Saturday, September 12, 2015

the concept that is "progressive rock" was not meant to set a style into stone for it to be emulated over and over, but to set fire to the convention of genre, allowing for absolute expressive freedom.

i liked some of the darker material on the colour spectrum, but that really hit me by surprise; what i expect from this outfit is stale cliche, and that is predictably all i've gotten from them since and all i expect from them in the future. hipster nods to appalachia, recycled post-rock, generic film scores, fairytale conservative narratives - it's not challenging, but tiring.

70s punk critiques of 70s prog were mostly strawmen arguments; roger waters had a more sophisticated critique of capitalism than anybody that came out of the punk movement did; peter gabriel reflected working class values better than anybody out of punk did, too. but, they apply startlingly well to the totally pretentious, fully recycled, creatively dead, lowest common denominator garbage that we call modern prog.


ReptoidBoffin
+deathtokoalas You're so goddamn right.
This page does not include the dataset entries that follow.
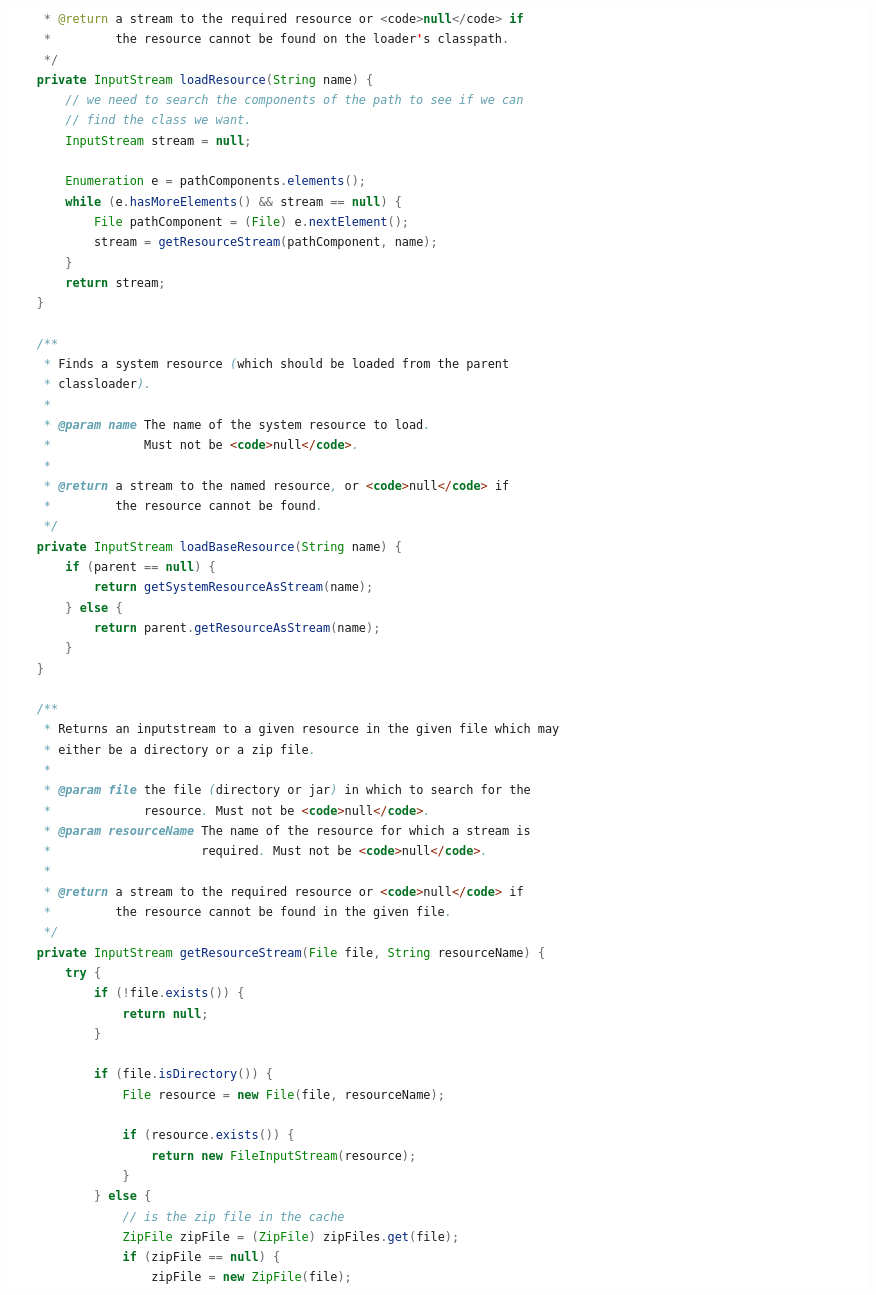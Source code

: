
 ```java
     * @return a stream to the required resource or <code>null</code> if
     *         the resource cannot be found on the loader's classpath.
     */
    private InputStream loadResource(String name) {
        // we need to search the components of the path to see if we can
        // find the class we want.
        InputStream stream = null;

        Enumeration e = pathComponents.elements();
        while (e.hasMoreElements() && stream == null) {
            File pathComponent = (File) e.nextElement();
            stream = getResourceStream(pathComponent, name);
        }
        return stream;
    }

    /**
     * Finds a system resource (which should be loaded from the parent
     * classloader).
     *
     * @param name The name of the system resource to load.
     *             Must not be <code>null</code>.
     *
     * @return a stream to the named resource, or <code>null</code> if
     *         the resource cannot be found.
     */
    private InputStream loadBaseResource(String name) {
        if (parent == null) {
            return getSystemResourceAsStream(name);
        } else {
            return parent.getResourceAsStream(name);
        }
    }

    /**
     * Returns an inputstream to a given resource in the given file which may
     * either be a directory or a zip file.
     *
     * @param file the file (directory or jar) in which to search for the
     *             resource. Must not be <code>null</code>.
     * @param resourceName The name of the resource for which a stream is
     *                     required. Must not be <code>null</code>.
     *
     * @return a stream to the required resource or <code>null</code> if
     *         the resource cannot be found in the given file.
     */
    private InputStream getResourceStream(File file, String resourceName) {
        try {
            if (!file.exists()) {
                return null;
            }

            if (file.isDirectory()) {
                File resource = new File(file, resourceName);

                if (resource.exists()) {
                    return new FileInputStream(resource);
                }
            } else {
                // is the zip file in the cache
                ZipFile zipFile = (ZipFile) zipFiles.get(file);
                if (zipFile == null) {
                    zipFile = new ZipFile(file);
```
I always found punk opprobrium towards prog rock bizarre, it isn't as if it's a pro-establishment genre or anything. (I am confused as to why you want to kill koalas though).

deathtokoalas
+ReptoidBoffin to an extent, i think it was a typical conflict between theory and practice. punks just wanted to fucking get on with the revolution. spontaneous anarchist revolt! prog had a lot of escapist aspects, and that deserved the criticism that it got, but the more politically oriented of it wanted to take the role of social critic, vanguard and curator. it's a pretty typical argument in leftist circles.

also, koalas must be destroyed due to their despicable cuteness.